A PUERTA VACÍA
Daniel Alfredsson aplaca las ansias de remontada de los Thrashers con el 6-4. /Getty
OTTAWA SENATORS- ATLANTA THRASHERS 6-4
Duelo de contrastes. El mejor de la Conferencia Este (Ottawa) contra el peor (Atlanta). Como si del guión de una mala película se tratara el partido siguió el patrón esperado durante gran parte del partido, punto por punto, letra por letra. En concreto los dos primeros periodos, donde Ottawa Senators demostró por qué están en la nómina de los equipos aspirantes a alzarse con el santo grial del hockey hielo: la Stanley Cup. Jugaban cuando querían, con una velocidad de circulación endiablada, ninguneando a unos Atlanta Thrashers que se quedaron al finalizar los dos primeros periodos en la friolera de...¡6 tiros a portería! Dominio absoluto, apabullante. Y eso que faltaba Jason Spezza...
Pronto dieron el primer puñetazo en la mesa los locales. Randy Robitaille (precisamente el sustituto de Spezza en la tripleta ofensiva con Alfredsson y Heatley) abre el marcador a los dos minutos de partido tras una buena lucha del equipo canadiense en las tablas. Hasta aquí aguantó Atlanta, que logró salir inmune del resto de periodo.

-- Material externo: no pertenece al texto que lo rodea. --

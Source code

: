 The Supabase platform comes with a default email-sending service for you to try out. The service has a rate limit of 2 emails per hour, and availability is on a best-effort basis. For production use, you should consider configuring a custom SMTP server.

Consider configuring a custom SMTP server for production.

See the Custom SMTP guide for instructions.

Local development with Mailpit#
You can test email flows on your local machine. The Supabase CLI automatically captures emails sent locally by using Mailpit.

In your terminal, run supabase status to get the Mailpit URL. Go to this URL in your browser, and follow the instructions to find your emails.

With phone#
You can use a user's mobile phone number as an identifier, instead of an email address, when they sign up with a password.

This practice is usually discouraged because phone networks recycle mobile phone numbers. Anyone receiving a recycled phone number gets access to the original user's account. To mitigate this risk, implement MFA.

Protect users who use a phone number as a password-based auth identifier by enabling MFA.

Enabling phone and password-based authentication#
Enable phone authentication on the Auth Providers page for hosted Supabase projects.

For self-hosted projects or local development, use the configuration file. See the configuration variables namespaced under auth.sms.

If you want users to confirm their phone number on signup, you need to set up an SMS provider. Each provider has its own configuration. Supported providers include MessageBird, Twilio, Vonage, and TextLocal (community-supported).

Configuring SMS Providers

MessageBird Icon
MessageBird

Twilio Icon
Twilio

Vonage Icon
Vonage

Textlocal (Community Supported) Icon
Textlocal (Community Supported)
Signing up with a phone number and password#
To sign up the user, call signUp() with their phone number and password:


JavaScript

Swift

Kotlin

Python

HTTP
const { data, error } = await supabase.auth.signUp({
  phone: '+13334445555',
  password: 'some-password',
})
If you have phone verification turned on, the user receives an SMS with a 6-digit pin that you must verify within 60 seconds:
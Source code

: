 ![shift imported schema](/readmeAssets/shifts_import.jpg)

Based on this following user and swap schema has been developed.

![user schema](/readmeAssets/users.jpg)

Pero tras el primer intermedio se acabaron las concesiones y Ottawa masacró a los Thashers. Primero Robitaille (firmando su doblete particular), Patrick Eaves segundos después, Foligno (tras un error de Bobby Holik en la medular) y Dani Alfredsson pusieron un esclarecedor 5-0 en el marcador al finalizar el segundo periodo. Repaso en toda regla. Sólo hubo un equipo sobre el hielo del Scotia Bank Place en los segundos 20 minutos y el pobre Johann Hedberg se tuvo que marchar con el rabo entre las piernas. Marrón sobresaliente para Ondrej Pavelec, joven portero checo de tan solo 19 años y con sólo un partido de experiencia en la competición. No obstante salió indemne, entre otras razones porque terminó el periodo y el segundo parón sentó fatal a los locales.
Salieron dormidos, demasiado relajados. Y esto les pudo costar caro. Un hat-trick de la megaestrella rusa Ilya Kovalchuk y un gol de Eric Perrin puso el miedo en los aficionados presentes en el equipo del "centurión". Para colmo Atlanta Thrashers disponía de una superioridad numérica a falta de 2 minutos para el final ¡Quién iba a soñar en el conjunto de Georgia una situación así apenas media hora antes! Pero fue aquí, en el momento clave, donde cada cual mostró su situación actual. Atlanta acechó jugándosela sin portero pero no culminó, y en un error de Kozlov, el Curro Romero del hockey hielo (capaz de hacer lo mejor y lo peor), Alfredsson mató definitivamente el partido a puerta vacía.
Los puntos se quedan en Ontario pero este partido es digno de reflexión. No se puede tirar una ventaja de cinco goles por relajación. Tirón de orejas para John Paddock y sus pupilos.